Task to complete: Taking the line with "meedan-checkdesk/ui" as the first and the line with "for the application" as the last, set down exactly every line in that range from the entries below, and no more.

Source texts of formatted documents
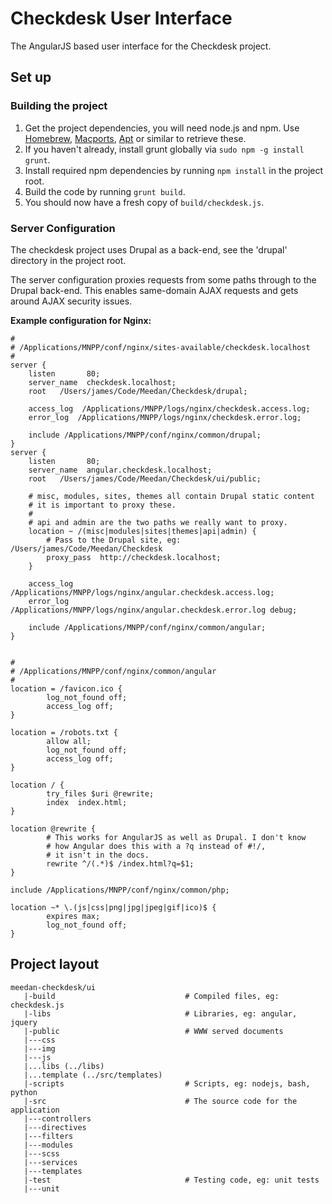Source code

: # Checkdesk User Interface

The AngularJS based user interface for the Checkdesk project.


## Set up

### Building the project

1. Get the project dependencies, you will need node.js and npm. Use [Homebrew](http://mxcl.github.io/homebrew/), [Macports](http://www.macports.org/), [Apt](https://help.ubuntu.com/community/AptGet/Howto) or similar to retrieve these.
2. If you haven't already, install grunt globally via `sudo npm -g install grunt`.
3. Install required npm dependencies by running `npm install` in the project root.
4. Build the code by running `grunt build`.
5. You should now have a fresh copy of `build/checkdesk.js`.


### Server Configuration

The checkdesk project uses Drupal as a back-end, see the 'drupal' directory in the project root.

The server configuration proxies requests from some paths through to the Drupal back-end. This enables same-domain AJAX requests and gets around AJAX security issues.


**Example configuration for Nginx:**

    #
    # /Applications/MNPP/conf/nginx/sites-available/checkdesk.localhost
    #
    server {
        listen       80;
        server_name  checkdesk.localhost;
        root   /Users/james/Code/Meedan/Checkdesk/drupal;
    
        access_log  /Applications/MNPP/logs/nginx/checkdesk.access.log;
        error_log  /Applications/MNPP/logs/nginx/checkdesk.error.log;
    
        include /Applications/MNPP/conf/nginx/common/drupal;
    }
    server {
        listen       80;
        server_name  angular.checkdesk.localhost;
        root   /Users/james/Code/Meedan/Checkdesk/ui/public;
    
        # misc, modules, sites, themes all contain Drupal static content
        # it is important to proxy these.
        #
        # api and admin are the two paths we really want to proxy.
        location ~ /(misc|modules|sites|themes|api|admin) {
            # Pass to the Drupal site, eg: /Users/james/Code/Meedan/Checkdesk
            proxy_pass  http://checkdesk.localhost;
        }
    
        access_log  /Applications/MNPP/logs/nginx/angular.checkdesk.access.log;
        error_log  /Applications/MNPP/logs/nginx/angular.checkdesk.error.log debug;
    
        include /Applications/MNPP/conf/nginx/common/angular;
    }
    
    
    #
    # /Applications/MNPP/conf/nginx/common/angular
    #
    location = /favicon.ico {
            log_not_found off;
            access_log off;
    }
    
    location = /robots.txt {
            allow all;
            log_not_found off;
            access_log off;
    }
    
    location / {
            try_files $uri @rewrite;
            index  index.html;
    }
    
    location @rewrite {
            # This works for AngularJS as well as Drupal. I don't know
            # how Angular does this with a ?q instead of #!/,
            # it isn't in the docs.
            rewrite ^/(.*)$ /index.html?q=$1;
    }
    
    include /Applications/MNPP/conf/nginx/common/php;
    
    location ~* \.(js|css|png|jpg|jpeg|gif|ico)$ {
            expires max;
            log_not_found off;
    }


## Project layout

    meedan-checkdesk/ui
       |-build                             # Compiled files, eg: checkdesk.js
       |-libs                              # Libraries, eg: angular, jquery
       |-public                            # WWW served documents
       |---css
       |---img
       |---js
       |...libs (../libs)
       |...template (../src/templates)
       |-scripts                           # Scripts, eg: nodejs, bash, python
       |-src                               # The source code for the application
       |---controllers
       |---directives
       |---filters
       |---modules
       |---scss
       |---services
       |---templates
       |-test                              # Testing code, eg: unit tests
       |---unit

Written answer:
    meedan-checkdesk/ui
       |-build                             # Compiled files, eg: checkdesk.js
       |-libs                              # Libraries, eg: angular, jquery
       |-public                            # WWW served documents
       |---css
       |---img
       |---js
       |...libs (../libs)
       |...template (../src/templates)
       |-scripts                           # Scripts, eg: nodejs, bash, python
       |-src                               # The source code for the application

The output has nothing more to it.